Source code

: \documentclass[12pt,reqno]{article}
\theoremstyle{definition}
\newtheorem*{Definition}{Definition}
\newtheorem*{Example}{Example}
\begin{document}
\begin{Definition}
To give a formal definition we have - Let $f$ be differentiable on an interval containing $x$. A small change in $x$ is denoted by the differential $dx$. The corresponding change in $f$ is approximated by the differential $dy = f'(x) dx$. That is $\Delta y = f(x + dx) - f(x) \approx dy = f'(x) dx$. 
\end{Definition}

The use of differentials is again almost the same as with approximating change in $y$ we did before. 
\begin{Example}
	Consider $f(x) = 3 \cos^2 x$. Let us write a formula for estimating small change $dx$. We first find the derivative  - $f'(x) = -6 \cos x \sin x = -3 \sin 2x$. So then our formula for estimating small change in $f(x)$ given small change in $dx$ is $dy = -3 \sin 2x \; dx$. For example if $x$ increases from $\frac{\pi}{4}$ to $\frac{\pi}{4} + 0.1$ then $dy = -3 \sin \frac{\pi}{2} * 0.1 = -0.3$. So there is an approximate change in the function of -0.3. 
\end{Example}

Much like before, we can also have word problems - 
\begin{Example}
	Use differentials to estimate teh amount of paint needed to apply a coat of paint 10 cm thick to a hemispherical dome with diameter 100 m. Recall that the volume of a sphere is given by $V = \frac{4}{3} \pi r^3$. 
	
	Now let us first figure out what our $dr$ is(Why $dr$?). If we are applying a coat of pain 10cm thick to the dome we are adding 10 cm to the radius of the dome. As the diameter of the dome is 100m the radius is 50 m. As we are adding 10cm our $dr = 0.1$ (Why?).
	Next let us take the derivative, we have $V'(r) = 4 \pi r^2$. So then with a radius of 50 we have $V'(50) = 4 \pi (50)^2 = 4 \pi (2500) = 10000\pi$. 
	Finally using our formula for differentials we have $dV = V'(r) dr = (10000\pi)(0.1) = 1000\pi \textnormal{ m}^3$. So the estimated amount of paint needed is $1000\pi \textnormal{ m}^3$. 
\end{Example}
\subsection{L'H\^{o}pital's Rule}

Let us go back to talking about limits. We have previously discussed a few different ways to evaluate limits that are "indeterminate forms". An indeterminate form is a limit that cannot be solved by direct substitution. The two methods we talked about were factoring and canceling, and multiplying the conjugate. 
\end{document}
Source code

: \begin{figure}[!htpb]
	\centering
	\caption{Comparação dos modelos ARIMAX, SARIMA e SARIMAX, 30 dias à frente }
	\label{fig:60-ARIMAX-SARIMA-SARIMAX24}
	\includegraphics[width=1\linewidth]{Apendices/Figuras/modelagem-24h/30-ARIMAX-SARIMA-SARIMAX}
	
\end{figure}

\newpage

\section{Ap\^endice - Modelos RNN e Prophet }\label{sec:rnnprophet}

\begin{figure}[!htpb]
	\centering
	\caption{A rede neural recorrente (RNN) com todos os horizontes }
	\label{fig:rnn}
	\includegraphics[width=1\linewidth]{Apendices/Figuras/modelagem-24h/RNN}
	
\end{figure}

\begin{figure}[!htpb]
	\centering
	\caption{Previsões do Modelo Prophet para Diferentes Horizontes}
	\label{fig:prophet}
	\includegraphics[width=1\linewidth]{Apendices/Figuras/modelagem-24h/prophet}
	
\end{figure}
☆ ☆ ☆
▶ _What you will do_
If a line above contains the word "linewidth", list it.

▶ _Completed task_
	\includegraphics[width=1\linewidth]{Apendices/Figuras/modelagem-24h/30-ARIMAX-SARIMA-SARIMAX}
	\includegraphics[width=1\linewidth]{Apendices/Figuras/modelagem-24h/RNN}
	\includegraphics[width=1\linewidth]{Apendices/Figuras/modelagem-24h/prophet}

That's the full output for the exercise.